Modeling and numerical study of particle-bubble-liquid flows using a front-tracking and discrete-element method

Particle-bubble-liquid flows widely exist in industrial processes, such as fluidized beds, flotation cells, and bubble column reactors, but the high-fidelity simulation of these flows is a great challenge. This paper developed a dynamic model for this three-phase system using a front-tracking and discrete-element method, where the behaviors of collision, attachment, and detachment between the particles and bubbles are included. The convergence and accuracy of this model were validated, and then the model was applied to simulate the transport behaviors of particle-bubble-liquid flows. The collision and attachment probabilities and the effects of particle size and properties on the collision, attachment, and flow behaviors were numerically investigated.
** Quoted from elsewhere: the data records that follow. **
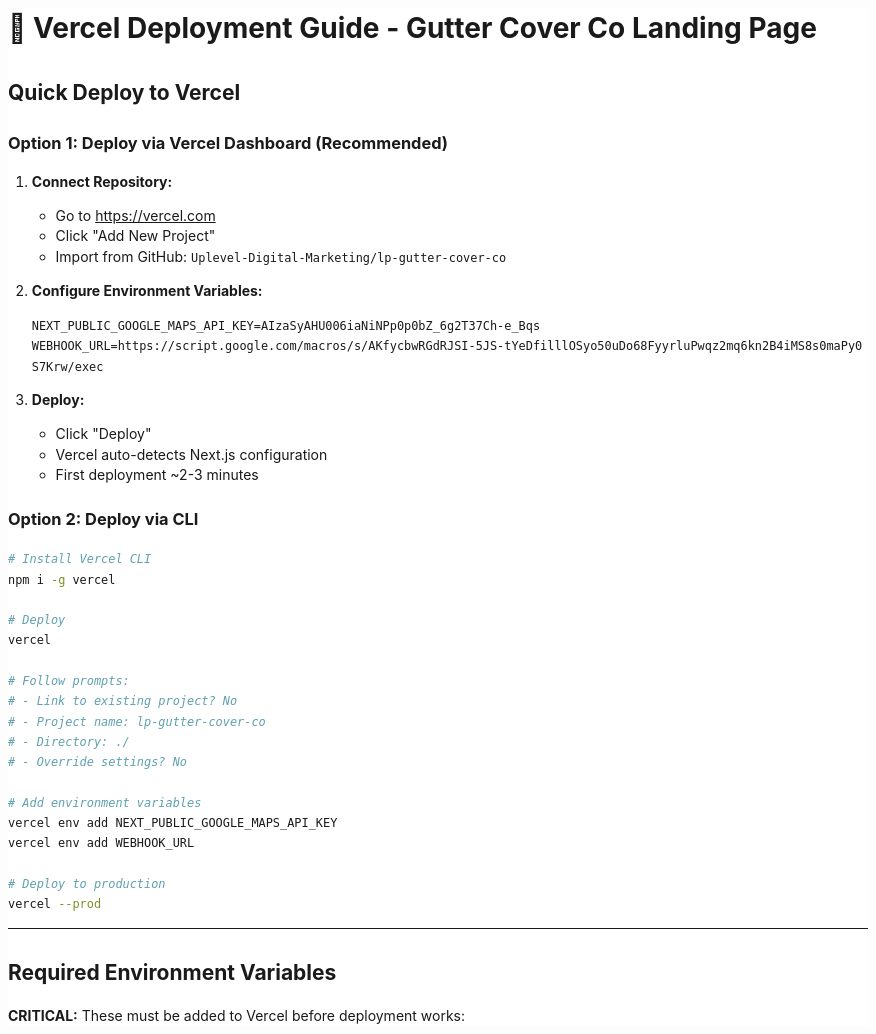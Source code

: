 # 🚀 Vercel Deployment Guide - Gutter Cover Co Landing Page

## Quick Deploy to Vercel

### Option 1: Deploy via Vercel Dashboard (Recommended)

1. **Connect Repository:**
   - Go to https://vercel.com
   - Click "Add New Project"
   - Import from GitHub: `Uplevel-Digital-Marketing/lp-gutter-cover-co`

2. **Configure Environment Variables:**
   ```
   NEXT_PUBLIC_GOOGLE_MAPS_API_KEY=AIzaSyAHU006iaNiNPp0p0bZ_6g2T37Ch-e_Bqs
   WEBHOOK_URL=https://script.google.com/macros/s/AKfycbwRGdRJSI-5JS-tYeDfilllOSyo50uDo68FyyrluPwqz2mq6kn2B4iMS8s0maPy0S7Krw/exec
   ```

3. **Deploy:**
   - Click "Deploy"
   - Vercel auto-detects Next.js configuration
   - First deployment ~2-3 minutes

### Option 2: Deploy via CLI

```bash
# Install Vercel CLI
npm i -g vercel

# Deploy
vercel

# Follow prompts:
# - Link to existing project? No
# - Project name: lp-gutter-cover-co
# - Directory: ./
# - Override settings? No

# Add environment variables
vercel env add NEXT_PUBLIC_GOOGLE_MAPS_API_KEY
vercel env add WEBHOOK_URL

# Deploy to production
vercel --prod
```

---

## Required Environment Variables

**CRITICAL:** These must be added to Vercel before deployment works:
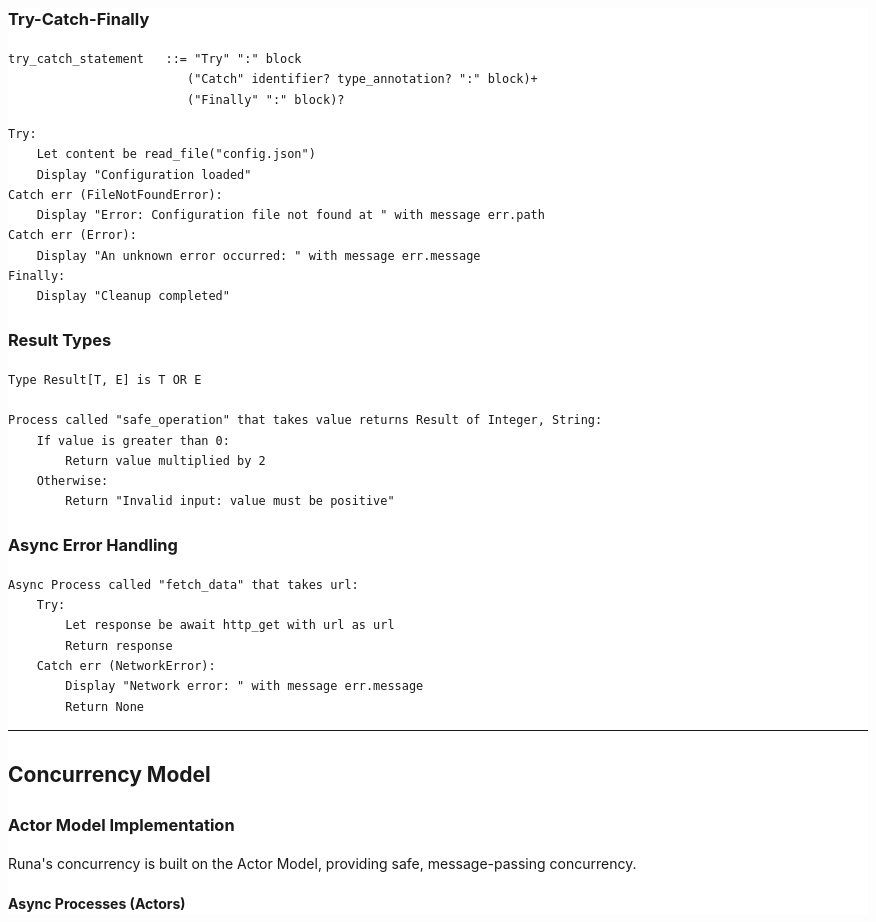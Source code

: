 ### Try-Catch-Finally

```ebnf
try_catch_statement   ::= "Try" ":" block
                         ("Catch" identifier? type_annotation? ":" block)+
                         ("Finally" ":" block)?
```

```runa
Try:
    Let content be read_file("config.json")
    Display "Configuration loaded"
Catch err (FileNotFoundError):
    Display "Error: Configuration file not found at " with message err.path
Catch err (Error):
    Display "An unknown error occurred: " with message err.message
Finally:
    Display "Cleanup completed"
```

### Result Types

```runa
Type Result[T, E] is T OR E

Process called "safe_operation" that takes value returns Result of Integer, String:
    If value is greater than 0:
        Return value multiplied by 2
    Otherwise:
        Return "Invalid input: value must be positive"
```

### Async Error Handling

```runa
Async Process called "fetch_data" that takes url:
    Try:
        Let response be await http_get with url as url
        Return response
    Catch err (NetworkError):
        Display "Network error: " with message err.message
        Return None
```

---

## Concurrency Model

### Actor Model Implementation

Runa's concurrency is built on the Actor Model, providing safe, message-passing concurrency.

#### Async Processes (Actors)
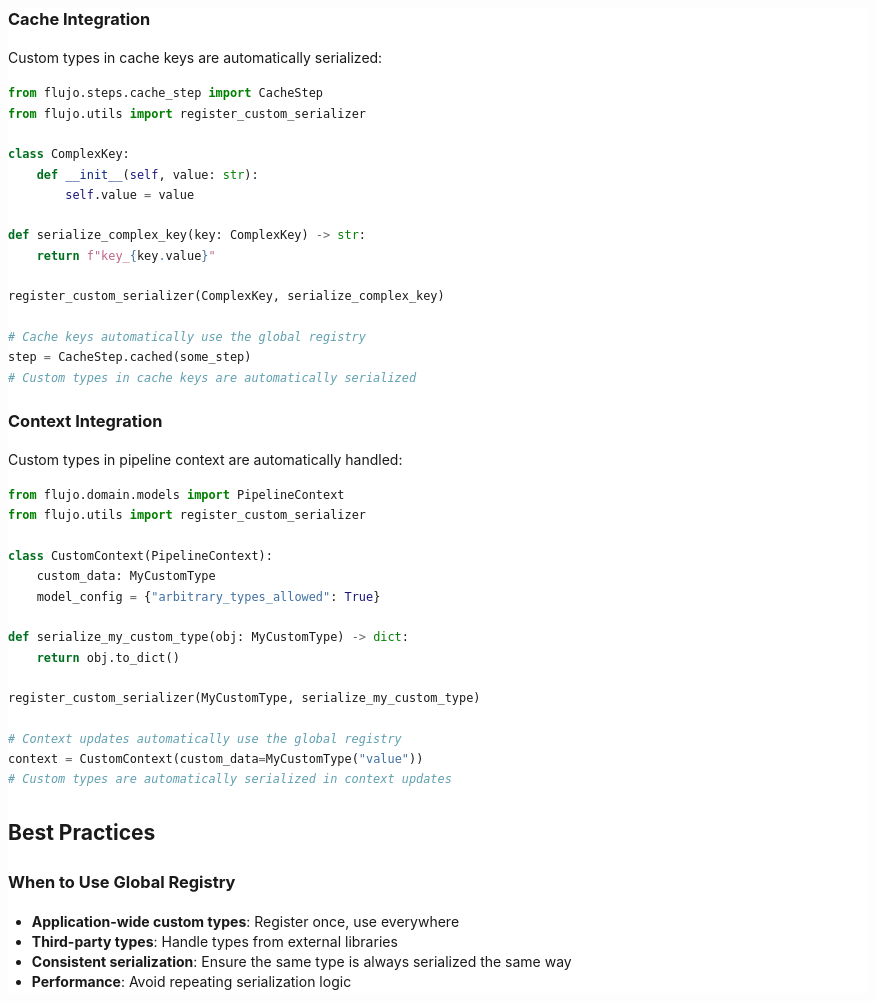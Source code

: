 ### Cache Integration

Custom types in cache keys are automatically serialized:

```python
from flujo.steps.cache_step import CacheStep
from flujo.utils import register_custom_serializer

class ComplexKey:
    def __init__(self, value: str):
        self.value = value

def serialize_complex_key(key: ComplexKey) -> str:
    return f"key_{key.value}"

register_custom_serializer(ComplexKey, serialize_complex_key)

# Cache keys automatically use the global registry
step = CacheStep.cached(some_step)
# Custom types in cache keys are automatically serialized
```

### Context Integration

Custom types in pipeline context are automatically handled:

```python
from flujo.domain.models import PipelineContext
from flujo.utils import register_custom_serializer

class CustomContext(PipelineContext):
    custom_data: MyCustomType
    model_config = {"arbitrary_types_allowed": True}

def serialize_my_custom_type(obj: MyCustomType) -> dict:
    return obj.to_dict()

register_custom_serializer(MyCustomType, serialize_my_custom_type)

# Context updates automatically use the global registry
context = CustomContext(custom_data=MyCustomType("value"))
# Custom types are automatically serialized in context updates
```

## Best Practices

### When to Use Global Registry

- **Application-wide custom types**: Register once, use everywhere
- **Third-party types**: Handle types from external libraries
- **Consistent serialization**: Ensure the same type is always serialized the same way
- **Performance**: Avoid repeating serialization logic
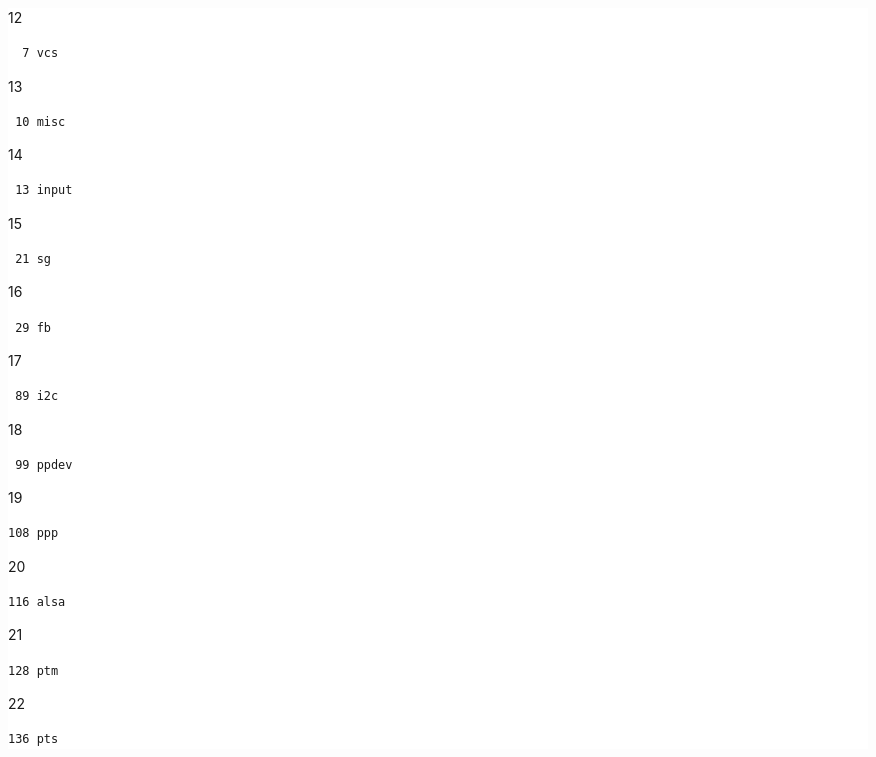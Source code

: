 12

```
  7 vcs
```

13

```
 10 misc
```

14

```
 13 input
```

15

```
 21 sg
```

16

```
 29 fb
```

17

```
 89 i2c
```

18

```
 99 ppdev
```

19

```
108 ppp
```

20

```
116 alsa
```

21

```
128 ptm
```

22

```
136 pts
```
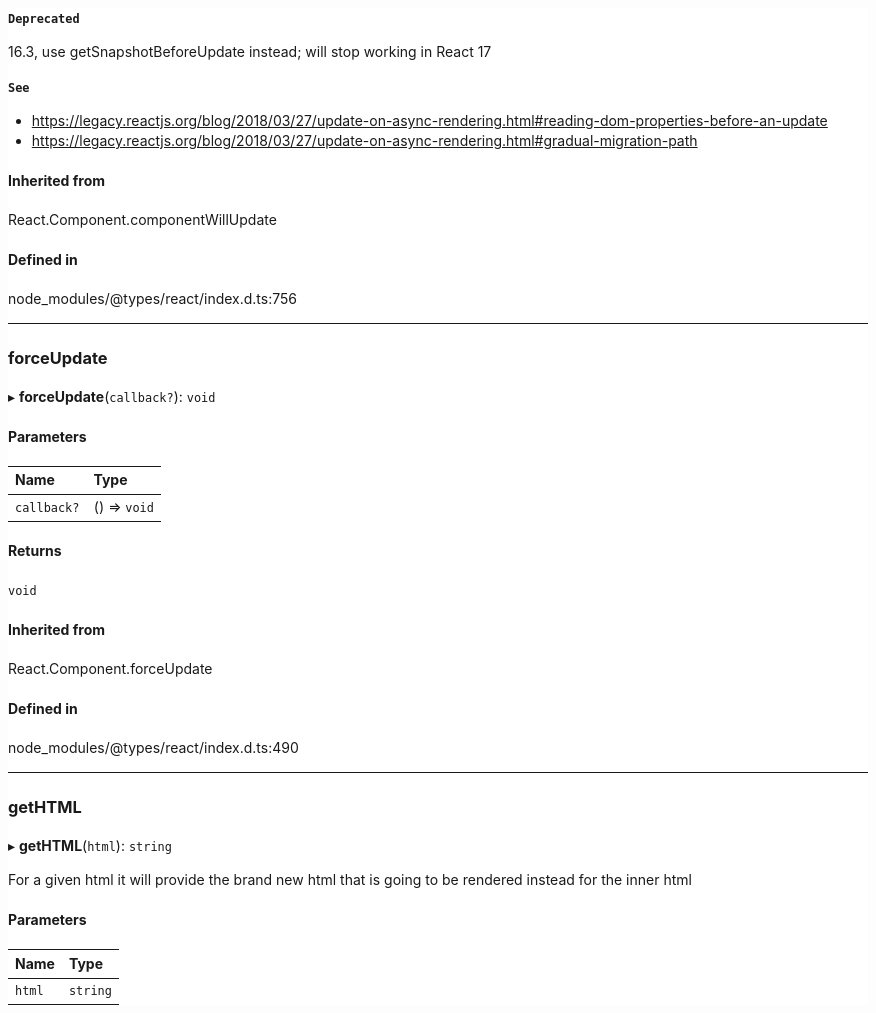 **`Deprecated`**

16.3, use getSnapshotBeforeUpdate instead; will stop working in React 17

**`See`**

 - https://legacy.reactjs.org/blog/2018/03/27/update-on-async-rendering.html#reading-dom-properties-before-an-update
 - https://legacy.reactjs.org/blog/2018/03/27/update-on-async-rendering.html#gradual-migration-path

#### Inherited from

React.Component.componentWillUpdate

#### Defined in

node_modules/@types/react/index.d.ts:756

___

### forceUpdate

▸ **forceUpdate**(`callback?`): `void`

#### Parameters

| Name | Type |
| :------ | :------ |
| `callback?` | () => `void` |

#### Returns

`void`

#### Inherited from

React.Component.forceUpdate

#### Defined in

node_modules/@types/react/index.d.ts:490

___

### getHTML

▸ **getHTML**(`html`): `string`

For a given html it will provide the brand new html
that is going to be rendered instead for the inner html

#### Parameters

| Name | Type |
| :------ | :------ |
| `html` | `string` |
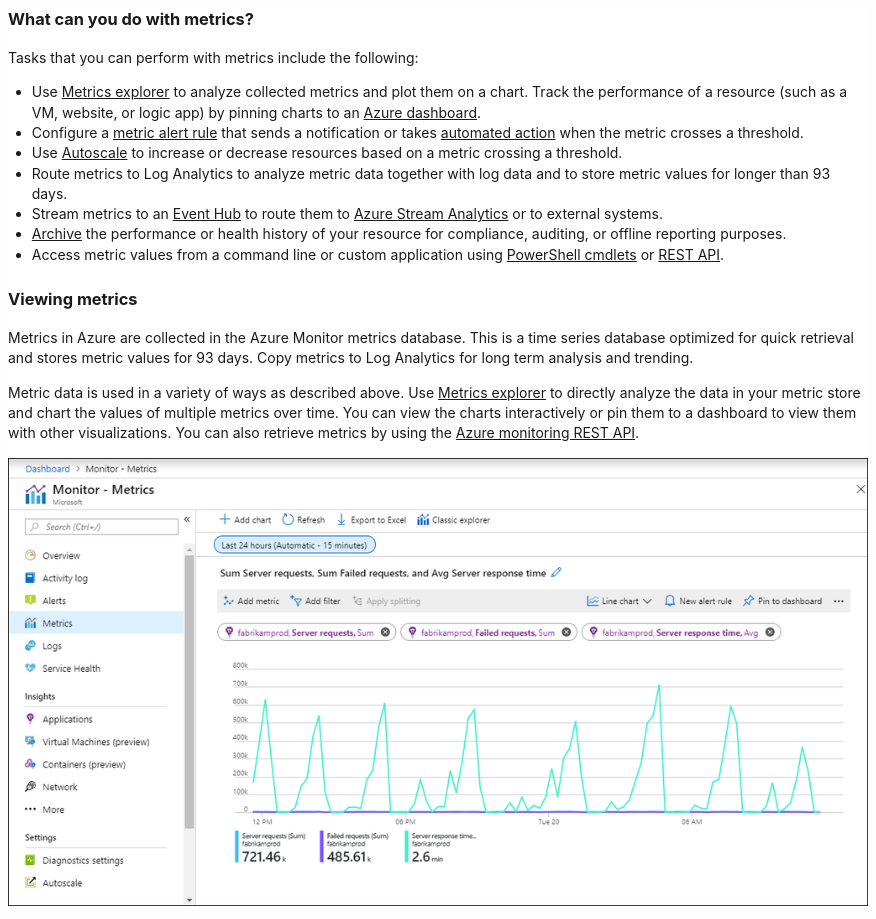 ### What can you do with metrics?
Tasks that you can perform with metrics include the following:

- Use [Metrics explorer](../../monitoring-and-diagnostics/monitoring-metric-charts.md) to analyze collected metrics and plot them on a chart. Track the performance of a resource (such as a VM, website, or logic app) by pinning charts to an [Azure dashboard](../../azure-portal/azure-portal-dashboards.md).
- Configure a [metric alert rule](../../monitoring-and-diagnostics/alert-metric.md) that sends a notification or takes [automated action](../../monitoring-and-diagnostics/monitoring-action-groups.md) when the metric crosses a threshold.
- Use [Autoscale](../../monitoring-and-diagnostics/monitoring-overview-autoscale.md) to increase or decrease resources based on a metric crossing a threshold.
- Route metrics to Log Analytics to analyze metric data together with log data and to store metric values for longer than 93 days. 
- Stream metrics to an [Event Hub](../../monitoring-and-diagnostics/monitor-stream-monitoring-data-event-hubs.md) to route them to [Azure Stream Analytics](../../stream-analytics/stream-analytics-introduction.md) or to external systems.
- [Archive](../../monitoring-and-diagnostics/monitor-tutorial-archive-monitoring-data.md) the performance or health history of your resource for compliance, auditing, or offline reporting purposes.
- Access metric values from a command line or custom application using  [PowerShell cmdlets](https://docs.microsoft.com/powershell/module/azurerm.insights/?view=azurermps-6.7.0) or [REST API](../../monitoring-and-diagnostics/monitoring-rest-api-walkthrough.md).



### Viewing metrics
Metrics in Azure are collected in the Azure Monitor metrics database. This is a time series database optimized for quick retrieval and stores metric values for 93 days. Copy metrics to Log Analytics for long term analysis and trending.

Metric data is used in a variety of ways as described above. Use [Metrics explorer](../../monitoring-and-diagnostics/monitoring-metric-charts.md) to directly analyze the data in your metric store and chart the values of multiple metrics over time. You can view the charts interactively or pin them to a dashboard to view them with other visualizations. You can also retrieve metrics by using the [Azure monitoring REST API](../../monitoring-and-diagnostics/monitoring-rest-api-walkthrough.md).

![Metrics Explorer](media/data-collection/metrics-explorer.png)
The particle-bubble interaction simulations show that the collision probability and contact time increase with the increase of the size ratio of particle to bubble; hydrophilic particles can promote the bubble rising speed and even faster than that in the pure liquid; the attachment behavior greatly impedes the bubble rising but enhances the particle transport intensity. The bubbling simulations show that the wake of the rising bubble can induce the following bubble to move along a wave-like trajectory; the particles driven by a higher bubbling frequency present a higher lifting height and a stronger dispersion effect.